Sen. Elizabeth Warren, D-Mass., isn’t drinking Elon Musk’s Kool-Aid like some of her Republican colleagues in Congress.
And on Sunday, Warren sent a letter to the chair of Tesla’s board of directors sounding the alarm about a widely held belief that Musk is misusing Tesla by leveraging it to build up Twitter.
To investors’ dismay, Tesla’s stock price has plummeted at various times throughout Musk’s acquisition of the social media platform — a deal he has said he sold Tesla shares to make.
Musk’s obsession with Twitter and the precipitous stock downfall at Tesla are part of the reason some Tesla investors want him to step down as CEO. Warren’s letter to Tesla’s Robyn Denholm voiced some of those concerns.

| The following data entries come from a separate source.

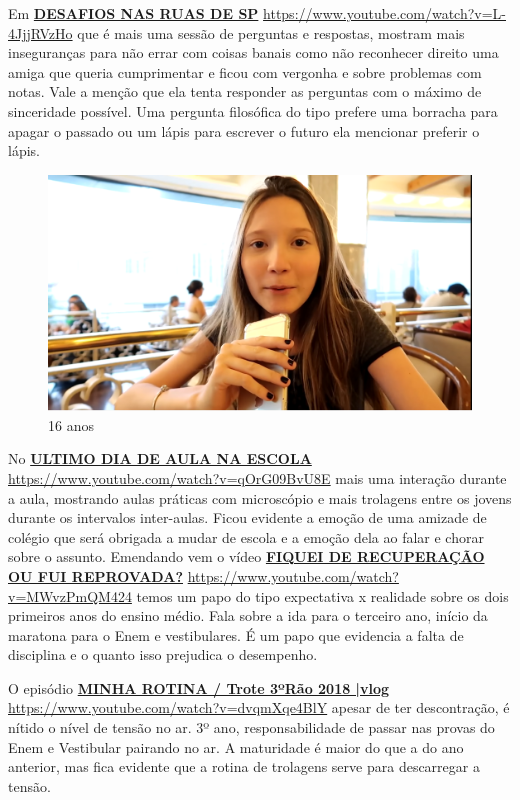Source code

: Em \href{https://www.youtube.com/watch?v=L-4JjjRVzHo}{\textbf{DESAFIOS NAS RUAS DE SP}} \url{https://www.youtube.com/watch?v=L-4JjjRVzHo} que é mais uma sessão de perguntas e respostas, mostram mais inseguranças para não errar com coisas banais como não reconhecer direito uma amiga que queria cumprimentar e ficou com vergonha e sobre problemas com notas. Vale a menção que ela tenta responder as perguntas com o máximo de sinceridade possível. Uma pergunta filosófica do tipo prefere uma borracha para apagar o passado ou um lápis para escrever o futuro ela mencionar preferir o lápis.

\begin{figure}[h!]
    \centering
    \includegraphics[width=0.7\linewidth]{fig/Zabetta-16-anos1}
    \caption{16 anos}
    \label{fig:zabetta-16-anos1}
\end{figure}

No \href{https://www.youtube.com/watch?v=qOrG09BvU8E}{\textbf{ULTIMO DIA DE AULA NA ESCOLA}} \url{https://www.youtube.com/watch?v=qOrG09BvU8E} mais uma interação durante a aula, mostrando aulas práticas com microscópio e mais trolagens entre os jovens durante os intervalos inter-aulas. Ficou evidente a emoção de uma amizade de colégio que será obrigada a mudar de escola e a emoção dela ao falar e chorar sobre o assunto.
Emendando vem o vídeo \href{https://www.youtube.com/watch?v=MWvzPmQM424}{\textbf{FIQUEI DE RECUPERAÇÃO OU FUI REPROVADA?}} \url{https://www.youtube.com/watch?v=MWvzPmQM424} temos um papo do tipo expectativa x realidade sobre os dois primeiros anos do ensino médio. Fala sobre a ida para o terceiro ano, início da maratona para o Enem e vestibulares. É um papo que evidencia a falta de disciplina e o quanto isso prejudica o desempenho.

O episódio \href{https://www.youtube.com/watch?v=dvqmXqe4BlY}{\textbf{\textbf{MINHA ROTINA / Trote 3ºRão 2018 |vlog}}} \url{https://www.youtube.com/watch?v=dvqmXqe4BlY} apesar de ter descontração, é nítido o nível de tensão no ar. 3º ano, responsabilidade de passar nas provas do Enem e Vestibular pairando no ar. A maturidade é maior do que a do ano anterior, mas fica evidente que a rotina de trolagens serve para descarregar a tensão.


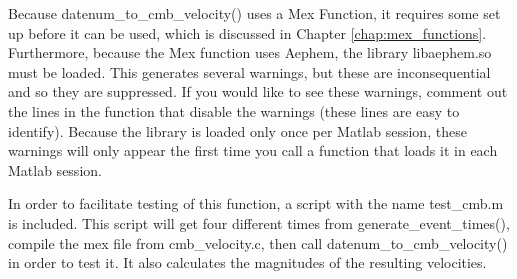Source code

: \documentclass[12pt]{report}
\begin{document}
Because datenum\_to\_cmb\_velocity() uses a Mex Function, it requires some set up before it can be used, which is discussed in Chapter \ref{chap:mex_functions}.  Furthermore, because the Mex function uses Aephem, the library libaephem.so must be loaded.  This generates several warnings, but these are inconsequential and so they are suppressed.  If you would like to see these warnings, comment out the lines in the function that disable the warnings (these lines are easy to identify).  Because the library is loaded only once per Matlab session, these warnings will only appear the first time you call a function that loads it in each Matlab session.

In order to facilitate testing of this function, a script with the name test\_cmb.m is included.  This script will get four different times from generate\_event\_times(), compile the mex file from cmb\_velocity.c, then call datenum\_to\_cmb\_velocity() in order to test it.  It also calculates the magnitudes of the resulting velocities.
\end{document}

“[E]very Board of Directors of a company with multiple shareholders — especially publicly traded companies — is responsible for ensuring that a controlling shareholder (especially one who is also a Chief Executive Officer, or CEO) does not treat the company as a private plaything,” she wrote.
Warren’s letter cites this New York Times article claiming Musk saddled Twitter with $13 billion in debt in order to acquire the platform — including $1 billion in interest, which is more than the company’s cash flow for all of 2021. She also raised concerns about allegations that Tesla employees felt pressured to do work for Twitter in the early days of the acquisition, despite Musk’s claiming the employees had volunteered.
“This use of Tesla employees raises obvious questions about whether Mr. Musk is appropriating resources from a publicly traded firm, Tesla, to benefit his own private company, Twitter,” Warren wrote.
And she said Twitter’s business could ultimately hinder Tesla in other ways — by taking lucrative advertisement deals that boost Tesla’s competitors, for example, or by tarnishing Tesla’s brand through Musk’s open association with racist extremists on Twitter.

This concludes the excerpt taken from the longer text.